In many cases, the redundancy (in addition to being machine-verifiable) also serves as documentation. Documentation itself can be considered a type of redundancy that isn't machine-verifiable; comments and design docs aren't consumed by the machine, but instead by the human programmer. Alarm bells should ring if the code does something different than what the comments describe. (Unfortunately, it is easy for comments and design notes to get out of sync with the code; as the verification steps for these--humans inspecting the code--are tedious and error-prone).

In the above discussion, I believe C/C++ headers should be moved under the "Performance" category rather than the "Increased Reliability" category.

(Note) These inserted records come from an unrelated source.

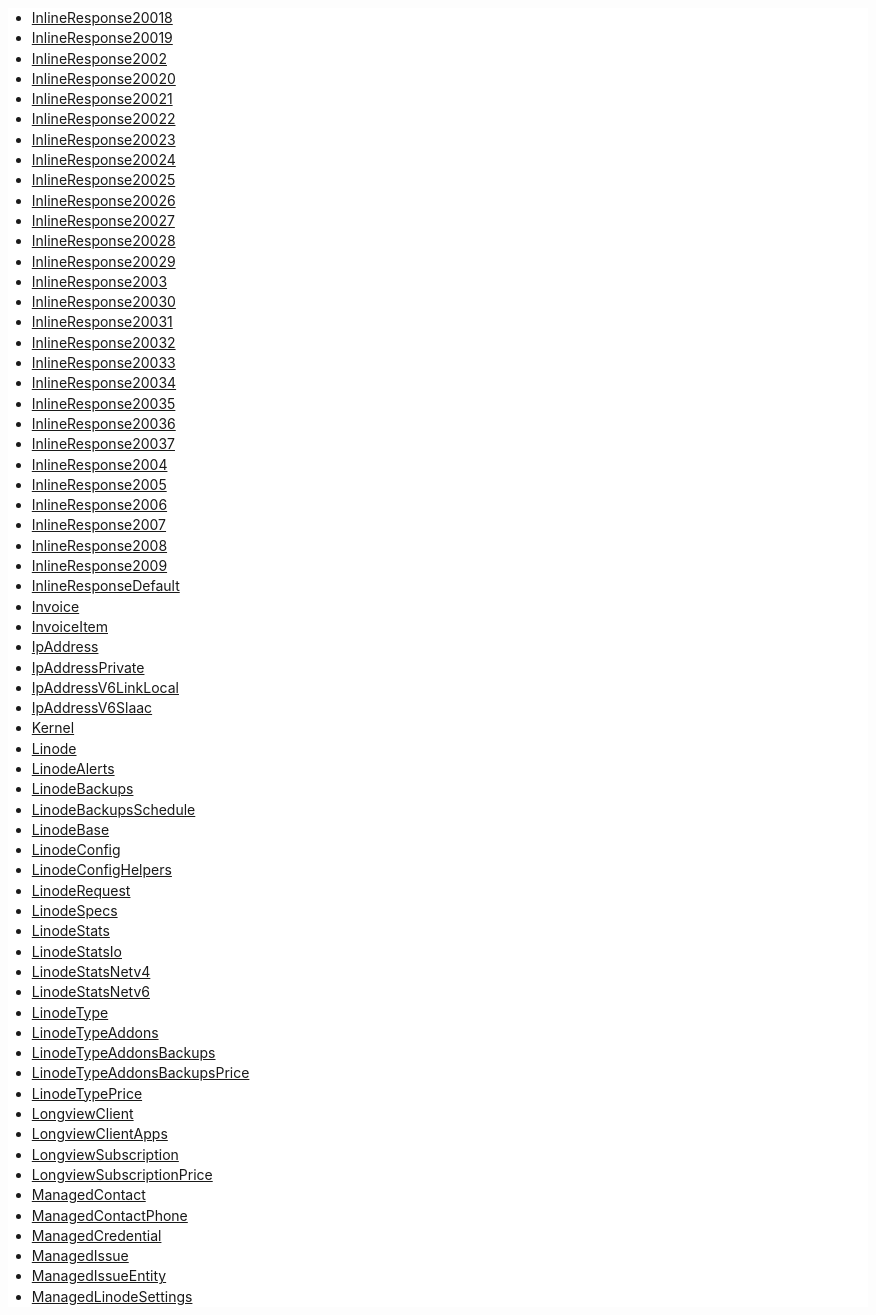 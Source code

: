  - [InlineResponse20018](docs/InlineResponse20018.md)
 - [InlineResponse20019](docs/InlineResponse20019.md)
 - [InlineResponse2002](docs/InlineResponse2002.md)
 - [InlineResponse20020](docs/InlineResponse20020.md)
 - [InlineResponse20021](docs/InlineResponse20021.md)
 - [InlineResponse20022](docs/InlineResponse20022.md)
 - [InlineResponse20023](docs/InlineResponse20023.md)
 - [InlineResponse20024](docs/InlineResponse20024.md)
 - [InlineResponse20025](docs/InlineResponse20025.md)
 - [InlineResponse20026](docs/InlineResponse20026.md)
 - [InlineResponse20027](docs/InlineResponse20027.md)
 - [InlineResponse20028](docs/InlineResponse20028.md)
 - [InlineResponse20029](docs/InlineResponse20029.md)
 - [InlineResponse2003](docs/InlineResponse2003.md)
 - [InlineResponse20030](docs/InlineResponse20030.md)
 - [InlineResponse20031](docs/InlineResponse20031.md)
 - [InlineResponse20032](docs/InlineResponse20032.md)
 - [InlineResponse20033](docs/InlineResponse20033.md)
 - [InlineResponse20034](docs/InlineResponse20034.md)
 - [InlineResponse20035](docs/InlineResponse20035.md)
 - [InlineResponse20036](docs/InlineResponse20036.md)
 - [InlineResponse20037](docs/InlineResponse20037.md)
 - [InlineResponse2004](docs/InlineResponse2004.md)
 - [InlineResponse2005](docs/InlineResponse2005.md)
 - [InlineResponse2006](docs/InlineResponse2006.md)
 - [InlineResponse2007](docs/InlineResponse2007.md)
 - [InlineResponse2008](docs/InlineResponse2008.md)
 - [InlineResponse2009](docs/InlineResponse2009.md)
 - [InlineResponseDefault](docs/InlineResponseDefault.md)
 - [Invoice](docs/Invoice.md)
 - [InvoiceItem](docs/InvoiceItem.md)
 - [IpAddress](docs/IpAddress.md)
 - [IpAddressPrivate](docs/IpAddressPrivate.md)
 - [IpAddressV6LinkLocal](docs/IpAddressV6LinkLocal.md)
 - [IpAddressV6Slaac](docs/IpAddressV6Slaac.md)
 - [Kernel](docs/Kernel.md)
 - [Linode](docs/Linode.md)
 - [LinodeAlerts](docs/LinodeAlerts.md)
 - [LinodeBackups](docs/LinodeBackups.md)
 - [LinodeBackupsSchedule](docs/LinodeBackupsSchedule.md)
 - [LinodeBase](docs/LinodeBase.md)
 - [LinodeConfig](docs/LinodeConfig.md)
 - [LinodeConfigHelpers](docs/LinodeConfigHelpers.md)
 - [LinodeRequest](docs/LinodeRequest.md)
 - [LinodeSpecs](docs/LinodeSpecs.md)
 - [LinodeStats](docs/LinodeStats.md)
 - [LinodeStatsIo](docs/LinodeStatsIo.md)
 - [LinodeStatsNetv4](docs/LinodeStatsNetv4.md)
 - [LinodeStatsNetv6](docs/LinodeStatsNetv6.md)
 - [LinodeType](docs/LinodeType.md)
 - [LinodeTypeAddons](docs/LinodeTypeAddons.md)
 - [LinodeTypeAddonsBackups](docs/LinodeTypeAddonsBackups.md)
 - [LinodeTypeAddonsBackupsPrice](docs/LinodeTypeAddonsBackupsPrice.md)
 - [LinodeTypePrice](docs/LinodeTypePrice.md)
 - [LongviewClient](docs/LongviewClient.md)
 - [LongviewClientApps](docs/LongviewClientApps.md)
 - [LongviewSubscription](docs/LongviewSubscription.md)
 - [LongviewSubscriptionPrice](docs/LongviewSubscriptionPrice.md)
 - [ManagedContact](docs/ManagedContact.md)
 - [ManagedContactPhone](docs/ManagedContactPhone.md)
 - [ManagedCredential](docs/ManagedCredential.md)
 - [ManagedIssue](docs/ManagedIssue.md)
 - [ManagedIssueEntity](docs/ManagedIssueEntity.md)
 - [ManagedLinodeSettings](docs/ManagedLinodeSettings.md) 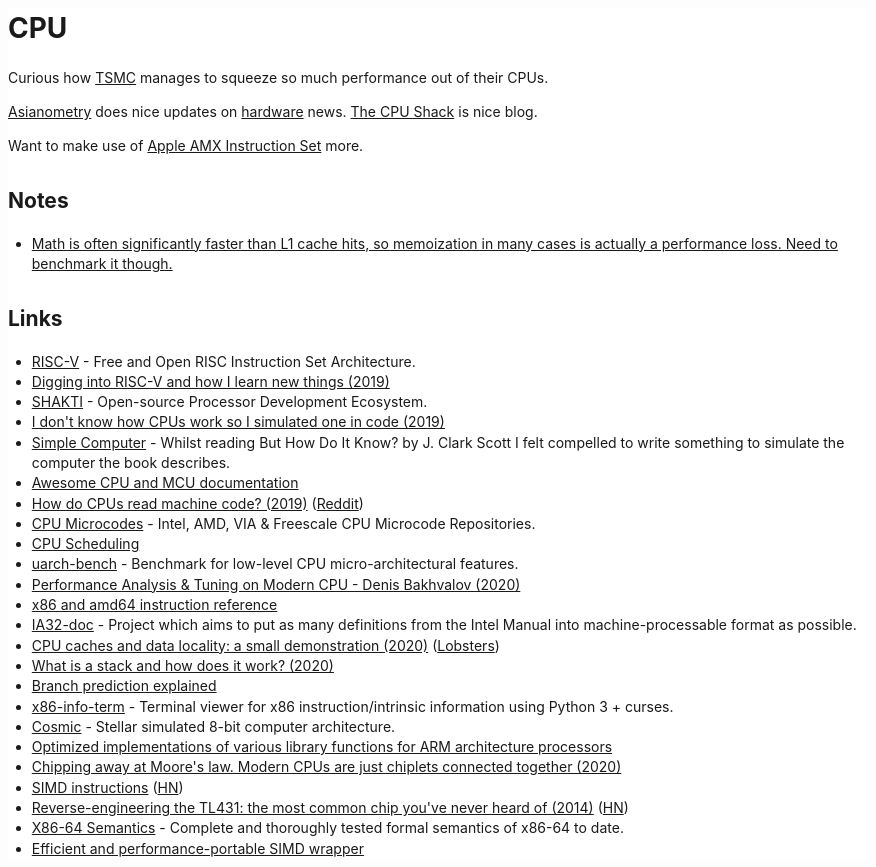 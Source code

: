 # CPU

Curious how [TSMC](https://www.tsmc.com/english) manages to squeeze so much performance out of their CPUs.

[Asianometry](https://www.youtube.com/@Asianometry/videos) does nice updates on [hardware](../hardware.md) news. [The CPU Shack](https://www.cpushack.com/) is nice blog.

Want to make use of [Apple AMX Instruction Set](https://github.com/corsix/amx) more.

## Notes

- [Math is often significantly faster than L1 cache hits, so memoization in many cases is actually a performance loss. Need to benchmark it though.](https://twitter.com/transitracer/status/1588316358303010816)

## Links

- [RISC-V](https://riscv.org/) - Free and Open RISC Instruction Set Architecture.
- [Digging into RISC-V and how I learn new things (2019)](https://blog.jessfraz.com/post/digging-into-risc-v-and-how-i-learn-new-things/)
- [SHAKTI](http://shakti.org.in/) - Open-source Processor Development Ecosystem.
- [I don't know how CPUs work so I simulated one in code (2019)](https://djhworld.github.io/post/2019/05/21/i-dont-know-how-cpus-work-so-i-simulated-one-in-code/)
- [Simple Computer](https://github.com/djhworld/simple-computer) - Whilst reading But How Do It Know? by J. Clark Scott I felt compelled to write something to simulate the computer the book describes.
- [Awesome CPU and MCU documentation](https://github.com/larsbrinkhoff/awesome-cpus)
- [How do CPUs read machine code? (2019)](https://www.youtube.com/watch?v=yl8vPW5hydQ) ([Reddit](https://www.reddit.com/r/programming/comments/rp3xtz/this_video_really_explains_well_how_the_cpu_reads/))
- [CPU Microcodes](https://github.com/platomav/CPUMicrocodes) - Intel, AMD, VIA & Freescale CPU Microcode Repositories.
- [CPU Scheduling](https://twitter.com/b0rk/status/1215753312324157441)
- [uarch-bench](https://github.com/travisdowns/uarch-bench) - Benchmark for low-level CPU micro-architectural features.
- [Performance Analysis & Tuning on Modern CPU - Denis Bakhvalov (2020)](https://www.youtube.com/watch?v=Ho3bCIJcMcc)
- [x86 and amd64 instruction reference](https://www.felixcloutier.com/x86/)
- [IA32-doc](https://github.com/wbenny/ia32-doc) - Project which aims to put as many definitions from the Intel Manual into machine-processable format as possible.
- [CPU caches and data locality: a small demonstration (2020)](https://kaushikghose.wordpress.com/2020/01/30/cpu-caches-and-data-locality-a-small-demonstration/) ([Lobsters](https://lobste.rs/s/4m2s8f/cpu_caches_data_locality_small))
- [What is a stack and how does it work? (2020)](https://www.youtube.com/watch?v=xBjQVxVxOxc)
- [Branch prediction explained](https://stackoverflow.com/questions/11227809/why-is-processing-a-sorted-array-faster-than-processing-an-unsorted-array)
- [x86-info-term](https://github.com/zwegner/x86-info-term) - Terminal viewer for x86 instruction/intrinsic information using Python 3 + curses.
- [Cosmic](https://github.com/clbx/Cosmic) - Stellar simulated 8-bit computer architecture.
- [Optimized implementations of various library functions for ARM architecture processors](https://github.com/ARM-software/optimized-routines)
- [Chipping away at Moore's law. Modern CPUs are just chiplets connected together (2020)](https://queue.acm.org/detail.cfm?id=3388515)
- [SIMD instructions](https://opensourceweekly.org/issues/7/) ([HN](https://news.ycombinator.com/item?id=22833299))
- [Reverse-engineering the TL431: the most common chip you've never heard of (2014)](http://www.righto.com/2014/05/reverse-engineering-tl431-most-common.html) ([HN](https://news.ycombinator.com/item?id=22885819))
- [X86-64 Semantics](https://github.com/kframework/X86-64-semantics) - Complete and thoroughly tested formal semantics of x86-64 to date.
- [Efficient and performance-portable SIMD wrapper](https://github.com/google/highway)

In an ideal world, yes. Given that the design of C/C++ is unlikely to change in this manner, header files are needed for reliability

The reason header files were added when we went from K&R C to ANSI C was to keep the include files small and to avoid writing an additional preprocessor. There is no technical reason why function prototypes could not be pulled from the source code (other languages do this). At the time, however, I assume it was felt that it was better to have the developer manually extract function prototypes rather than having a preprocessor or compiler do it for him.

Please note that I am a C/C++ die hard, but I recognize that using the technology and knowledge we have today, it should no longer be necessary to have the developers create separate header files to allow the compiler and linker to perform consistency checks. It would also be nice if someone stepped forward and defined a way for separately compiled libraries to contain the prototype information (at the binary level rather than at the source code level). Having a header file for libraries is an okay solution for C/C++, but it does not help in exposing C/C++ libraries to other languages.

I'm currently refactoring a hunk of C++ code, I don't mind C++ too much, but it is tedious to have to say or change the same thing in at least two places. I support the above statement for that reason.

On the other hand, the separate include files allows for creating DynamicLibraries? that have circular references to each other (provided that the linker and loader for the OS in question is smart enough to handle that case, most are).

The most important reason I've ever had to be intentionally redundant is clarity. A few times in UnitTests, I've refactored away common code, only to revisit the tests later and discover that their workings were less immediately obvious than they were with the redundant code left in. Sometimes I find I can solve the problem with better names, but in many such cases, I've re-refactored them to re-introduce the redundant code. -- PhilGroce

Introducing redundancy can be a healthy refactoring if it reduces coupling. Consider two modules (which you control) X and Y, both of which use local functions fx and fy, respectively. fx and fy are discovered to do the same thing (perhaps with some trivial differences that can easily be ReFactored). fx and fy don't have any dependency on the rest of X or Y (or such is easily factored out). Should fx and fy be moved to a common library and renamed f?

A quick test; count one point for each "yes":

Is f a large function?
Does f perform some independently useful function, such that it is likely a third library might want to use it?
Is X dependent on Y, or vice versa?
Is there some other common library Z on which X and Y depend, in which f would "make sense"?

If your total score is nonzero (and certainly if it is two or greater), ReFactoring is probably an improvement. If the total score remains zero, you might be better off leaving well enough alone. Otherwise, you will need to introduce a new dependency in both X and Y, to contain a minor function which isn't generally useful; this is likely to increase the complexity of your project.

This seems similar to ThreeStrikesAndYouRefactor.